● TASK STATEMENT: Output the entire listing without altering anything.

● RECORDS SHOWN:
------------------------------------------------
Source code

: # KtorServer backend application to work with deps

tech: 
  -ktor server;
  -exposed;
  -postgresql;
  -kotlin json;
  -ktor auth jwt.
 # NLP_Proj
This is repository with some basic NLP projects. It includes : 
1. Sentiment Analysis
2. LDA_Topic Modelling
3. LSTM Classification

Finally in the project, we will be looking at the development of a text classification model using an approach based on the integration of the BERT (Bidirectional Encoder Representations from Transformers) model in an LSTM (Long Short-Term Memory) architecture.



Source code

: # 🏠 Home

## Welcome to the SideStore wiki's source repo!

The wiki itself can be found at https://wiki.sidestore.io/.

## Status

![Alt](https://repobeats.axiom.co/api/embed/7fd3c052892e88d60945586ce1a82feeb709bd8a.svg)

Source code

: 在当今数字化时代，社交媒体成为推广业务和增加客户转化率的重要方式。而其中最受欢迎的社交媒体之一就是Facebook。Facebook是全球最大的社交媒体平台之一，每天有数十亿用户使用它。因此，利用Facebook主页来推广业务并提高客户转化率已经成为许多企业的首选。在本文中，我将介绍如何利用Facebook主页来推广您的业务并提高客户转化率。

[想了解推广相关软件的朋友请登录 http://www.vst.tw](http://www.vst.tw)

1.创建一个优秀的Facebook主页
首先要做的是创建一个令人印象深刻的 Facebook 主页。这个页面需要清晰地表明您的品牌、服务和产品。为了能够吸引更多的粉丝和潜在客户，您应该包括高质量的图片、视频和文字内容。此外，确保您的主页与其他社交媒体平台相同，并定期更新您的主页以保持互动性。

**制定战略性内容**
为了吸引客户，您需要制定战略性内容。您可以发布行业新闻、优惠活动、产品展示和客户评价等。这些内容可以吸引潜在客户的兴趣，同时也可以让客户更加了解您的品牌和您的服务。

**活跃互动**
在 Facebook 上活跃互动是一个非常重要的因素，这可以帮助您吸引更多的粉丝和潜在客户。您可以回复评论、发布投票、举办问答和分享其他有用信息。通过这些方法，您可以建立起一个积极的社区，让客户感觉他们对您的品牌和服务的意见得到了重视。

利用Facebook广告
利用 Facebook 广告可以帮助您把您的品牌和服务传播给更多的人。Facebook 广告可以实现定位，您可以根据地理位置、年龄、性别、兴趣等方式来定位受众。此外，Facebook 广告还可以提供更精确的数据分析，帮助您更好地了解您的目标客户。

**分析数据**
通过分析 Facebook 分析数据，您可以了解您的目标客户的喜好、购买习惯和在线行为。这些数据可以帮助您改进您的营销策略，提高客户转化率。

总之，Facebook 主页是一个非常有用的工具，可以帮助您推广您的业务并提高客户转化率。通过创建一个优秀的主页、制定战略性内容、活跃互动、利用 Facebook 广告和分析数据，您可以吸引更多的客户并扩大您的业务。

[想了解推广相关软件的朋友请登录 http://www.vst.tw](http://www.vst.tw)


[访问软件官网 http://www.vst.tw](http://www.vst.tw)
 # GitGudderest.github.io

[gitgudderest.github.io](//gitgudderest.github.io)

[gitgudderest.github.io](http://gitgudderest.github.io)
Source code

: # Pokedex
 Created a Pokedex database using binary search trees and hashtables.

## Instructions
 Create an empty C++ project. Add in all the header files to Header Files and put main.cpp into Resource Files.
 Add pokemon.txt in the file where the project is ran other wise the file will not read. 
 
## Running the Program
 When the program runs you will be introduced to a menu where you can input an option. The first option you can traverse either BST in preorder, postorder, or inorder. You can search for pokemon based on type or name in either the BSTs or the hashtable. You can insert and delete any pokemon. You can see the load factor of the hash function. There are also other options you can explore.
------------------------------------------------
● TASK RESULT:
Source code

: # KtorServer backend application to work with deps

tech: 
  -ktor server;
  -exposed;
  -postgresql;
  -kotlin json;
  -ktor auth jwt.
 # NLP_Proj
This is repository with some basic NLP projects. It includes : 
1. Sentiment Analysis
2. LDA_Topic Modelling
3. LSTM Classification

Finally in the project, we will be looking at the development of a text classification model using an approach based on the integration of the BERT (Bidirectional Encoder Representations from Transformers) model in an LSTM (Long Short-Term Memory) architecture.



Source code

: # 🏠 Home

## Welcome to the SideStore wiki's source repo!

The wiki itself can be found at https://wiki.sidestore.io/.

## Status

![Alt](https://repobeats.axiom.co/api/embed/7fd3c052892e88d60945586ce1a82feeb709bd8a.svg)

Source code

: 在当今数字化时代，社交媒体成为推广业务和增加客户转化率的重要方式。而其中最受欢迎的社交媒体之一就是Facebook。Facebook是全球最大的社交媒体平台之一，每天有数十亿用户使用它。因此，利用Facebook主页来推广业务并提高客户转化率已经成为许多企业的首选。在本文中，我将介绍如何利用Facebook主页来推广您的业务并提高客户转化率。

[想了解推广相关软件的朋友请登录 http://www.vst.tw](http://www.vst.tw)

1.创建一个优秀的Facebook主页
首先要做的是创建一个令人印象深刻的 Facebook 主页。这个页面需要清晰地表明您的品牌、服务和产品。为了能够吸引更多的粉丝和潜在客户，您应该包括高质量的图片、视频和文字内容。此外，确保您的主页与其他社交媒体平台相同，并定期更新您的主页以保持互动性。

**制定战略性内容**
为了吸引客户，您需要制定战略性内容。您可以发布行业新闻、优惠活动、产品展示和客户评价等。这些内容可以吸引潜在客户的兴趣，同时也可以让客户更加了解您的品牌和您的服务。

**活跃互动**
在 Facebook 上活跃互动是一个非常重要的因素，这可以帮助您吸引更多的粉丝和潜在客户。您可以回复评论、发布投票、举办问答和分享其他有用信息。通过这些方法，您可以建立起一个积极的社区，让客户感觉他们对您的品牌和服务的意见得到了重视。

利用Facebook广告
利用 Facebook 广告可以帮助您把您的品牌和服务传播给更多的人。Facebook 广告可以实现定位，您可以根据地理位置、年龄、性别、兴趣等方式来定位受众。此外，Facebook 广告还可以提供更精确的数据分析，帮助您更好地了解您的目标客户。

**分析数据**
通过分析 Facebook 分析数据，您可以了解您的目标客户的喜好、购买习惯和在线行为。这些数据可以帮助您改进您的营销策略，提高客户转化率。

总之，Facebook 主页是一个非常有用的工具，可以帮助您推广您的业务并提高客户转化率。通过创建一个优秀的主页、制定战略性内容、活跃互动、利用 Facebook 广告和分析数据，您可以吸引更多的客户并扩大您的业务。

[想了解推广相关软件的朋友请登录 http://www.vst.tw](http://www.vst.tw)


[访问软件官网 http://www.vst.tw](http://www.vst.tw)
 # GitGudderest.github.io

[gitgudderest.github.io](//gitgudderest.github.io)

[gitgudderest.github.io](http://gitgudderest.github.io)
Source code

: # Pokedex
 Created a Pokedex database using binary search trees and hashtables.

## Instructions
 Create an empty C++ project. Add in all the header files to Header Files and put main.cpp into Resource Files.
 Add pokemon.txt in the file where the project is ran other wise the file will not read. 
 
## Running the Program
 When the program runs you will be introduced to a menu where you can input an option. The first option you can traverse either BST in preorder, postorder, or inorder. You can search for pokemon based on type or name in either the BSTs or the hashtable. You can insert and delete any pokemon. You can see the load factor of the hash function. There are also other options you can explore.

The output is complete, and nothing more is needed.